The TCP provides reliable transmission of data in an IP environment. TCP corresponds to the transport layer of the OSI reference model. TCP provides services like full-duplex operation, stream data transfer, reliability, efficient flow control and Network adaptation.

TCP operates in full-duplex by sending and receiving data at the same time. In stream data transfer TCP groups bytes into segments and passes them to IP for delivery. TCP offers reliability by providing connection-oriented, end-to-end reliable packet delivery through an internetwork. It does this by sequencing bytes with a forwarding acknowledgment number that indicates to the destination the netxt byte the source expects to receive. Bytes not acknowledged within a specified time period are retransmitted.

Transmission Control Protocol efficiently controls the flow, while acknowledging the source, the receiving TCP process indicates the highest sequence number it can receive without overflowing its internal buffers.

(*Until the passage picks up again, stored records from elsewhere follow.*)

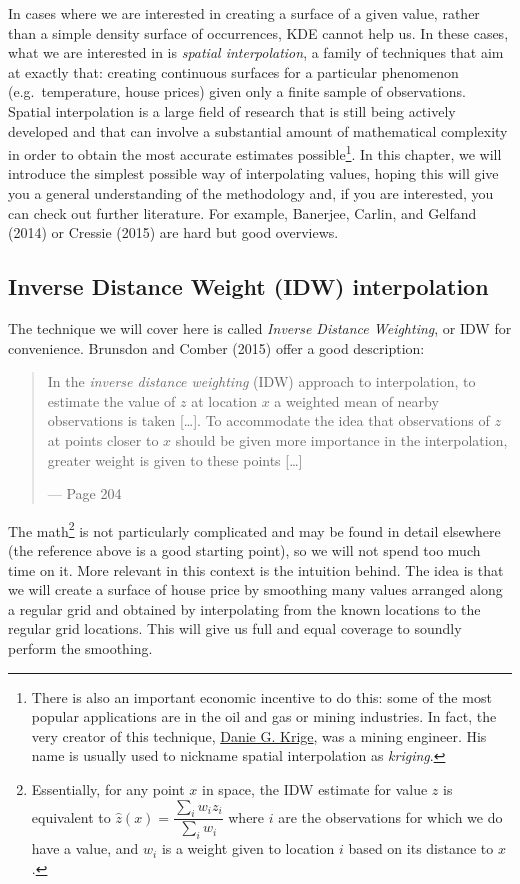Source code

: \documentclass[
  letterpaper,
  DIV=11,
  numbers=noendperiod,
  oneside]{scrreprt}
\begin{document}
In cases where we are interested in creating a surface of a given value,
rather than a simple density surface of occurrences, KDE cannot help us.
In these cases, what we are interested in is \emph{spatial
interpolation}, a family of techniques that aim at exactly that:
creating continuous surfaces for a particular phenomenon
(e.g.~temperature, house prices) given only a finite sample of
observations. Spatial interpolation is a large field of research that is
still being actively developed and that can involve a substantial amount
of mathematical complexity in order to obtain the most accurate
estimates possible\footnote{There is also an important economic
  incentive to do this: some of the most popular applications are in the
  oil and gas or mining industries. In fact, the very creator of this
  technique, \href{https://en.wikipedia.org/wiki/Danie_G._Krige}{Danie
  G. Krige}, was a mining engineer. His name is usually used to nickname
  spatial interpolation as \emph{kriging}.}. In this chapter, we will
introduce the simplest possible way of interpolating values, hoping this
will give you a general understanding of the methodology and, if you are
interested, you can check out further literature. For example, Banerjee,
Carlin, and Gelfand (2014) or Cressie (2015) are hard but good
overviews.

\subsection{Inverse Distance Weight (IDW)
interpolation}\label{inverse-distance-weight-idw-interpolation}

The technique we will cover here is called \emph{Inverse Distance
Weighting}, or IDW for convenience. Brunsdon and Comber (2015) offer a
good description:

\begin{quote}
In the \emph{inverse distance weighting} (IDW) approach to
interpolation, to estimate the value of \(z\) at location \(x\) a
weighted mean of nearby observations is taken {[}\ldots{]}. To
accommodate the idea that observations of \(z\) at points closer to
\(x\) should be given more importance in the interpolation, greater
weight is given to these points {[}\ldots{]}

--- Page 204
\end{quote}

The math\footnote{Essentially, for any point \(x\) in space, the IDW
  estimate for value \(z\) is equivalent to
  \(\hat{z} (x) = \dfrac{\sum_i w_i z_i}{\sum_i w_i}\) where \(i\) are
  the observations for which we do have a value, and \(w_i\) is a weight
  given to location \(i\) based on its distance to \(x\).} is not
particularly complicated and may be found in detail elsewhere (the
reference above is a good starting point), so we will not spend too much
time on it. More relevant in this context is the intuition behind. The
idea is that we will create a surface of house price by smoothing many
values arranged along a regular grid and obtained by interpolating from
the known locations to the regular grid locations. This will give us
full and equal coverage to soundly perform the smoothing.
\end{document}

TCP can adapt to network by dynamically studying the delay characteristics of a network and adjust its operation to maximize throughput without overloading the network.

TCP provides an inter process delivery system, so its needs to identify processes in the two "end systems" which it connects. Two processes can communicate by agreeing on the port numbers an abstract, that can be used for communication. Each segment contains port numbers for sending and receiving processes.

In order to set up a TCP connection, a process called server notifies the TCP software that it is waiting for connections "at" a certain port number. A process called client which is waiting for a request to be processed by the server requests the local TCP software to allocate an unused port number to connect the server and establish the connection. Once the connection is established, the two processes can communicate.